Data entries
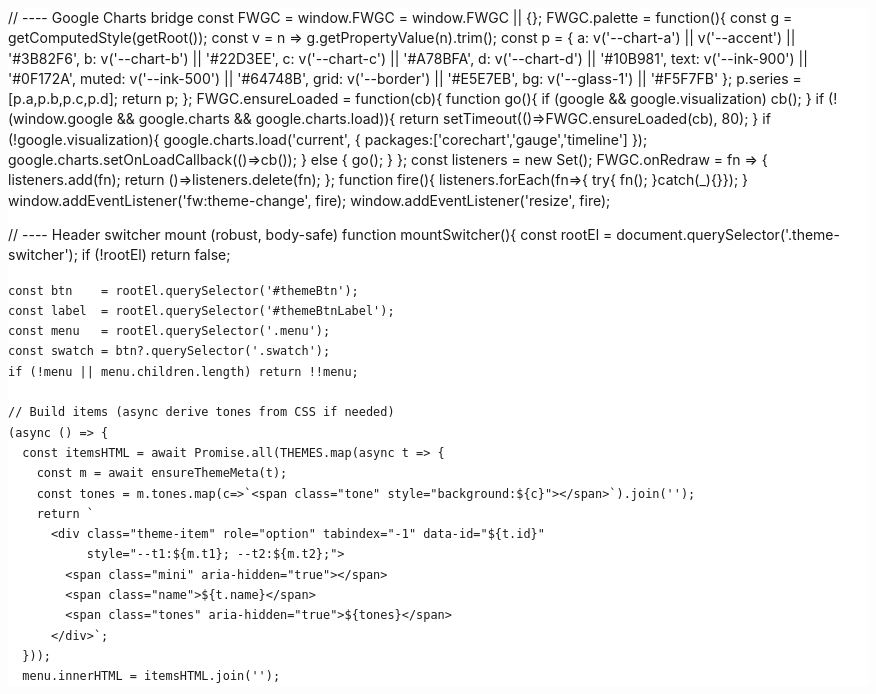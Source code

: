   // ---- Google Charts bridge
  const FWGC = window.FWGC = window.FWGC || {};
  FWGC.palette = function(){
    const g = getComputedStyle(getRoot());
    const v = n => g.getPropertyValue(n).trim();
    const p = {
      a: v('--chart-a') || v('--accent') || '#3B82F6',
      b: v('--chart-b') || '#22D3EE',
      c: v('--chart-c') || '#A78BFA',
      d: v('--chart-d') || '#10B981',
      text:  v('--ink-900') || '#0F172A',
      muted: v('--ink-500') || '#64748B',
      grid:  v('--border')  || '#E5E7EB',
      bg:    v('--glass-1') || '#F5F7FB'
    };
    p.series = [p.a,p.b,p.c,p.d];
    return p;
  };
  FWGC.ensureLoaded = function(cb){
    function go(){ if (google && google.visualization) cb(); }
    if (!(window.google && google.charts && google.charts.load)){
      return setTimeout(()=>FWGC.ensureLoaded(cb), 80);
    }
    if (!google.visualization){
      google.charts.load('current', { packages:['corechart','gauge','timeline'] });
      google.charts.setOnLoadCallback(()=>cb());
    } else { go(); }
  };
  const listeners = new Set();
  FWGC.onRedraw = fn => { listeners.add(fn); return ()=>listeners.delete(fn); };
  function fire(){ listeners.forEach(fn=>{ try{ fn(); }catch(_){}}); }
  window.addEventListener('fw:theme-change', fire);
  window.addEventListener('resize', fire);

  // ---- Header switcher mount (robust, body-safe)
  function mountSwitcher(){
    const rootEl = document.querySelector('.theme-switcher');
    if (!rootEl) return false;

    const btn    = rootEl.querySelector('#themeBtn');
    const label  = rootEl.querySelector('#themeBtnLabel');
    const menu   = rootEl.querySelector('.menu');
    const swatch = btn?.querySelector('.swatch');
    if (!menu || menu.children.length) return !!menu;

    // Build items (async derive tones from CSS if needed)
    (async () => {
      const itemsHTML = await Promise.all(THEMES.map(async t => {
        const m = await ensureThemeMeta(t);
        const tones = m.tones.map(c=>`<span class="tone" style="background:${c}"></span>`).join('');
        return `
          <div class="theme-item" role="option" tabindex="-1" data-id="${t.id}"
               style="--t1:${m.t1}; --t2:${m.t2};">
            <span class="mini" aria-hidden="true"></span>
            <span class="name">${t.name}</span>
            <span class="tones" aria-hidden="true">${tones}</span>
          </div>`;
      }));
      menu.innerHTML = itemsHTML.join('');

▶ [EXERCISE]
Please tally the lines of the entries that hold "listeners" and give only the resulting number.

▶ [OUTPUT BELOW]
3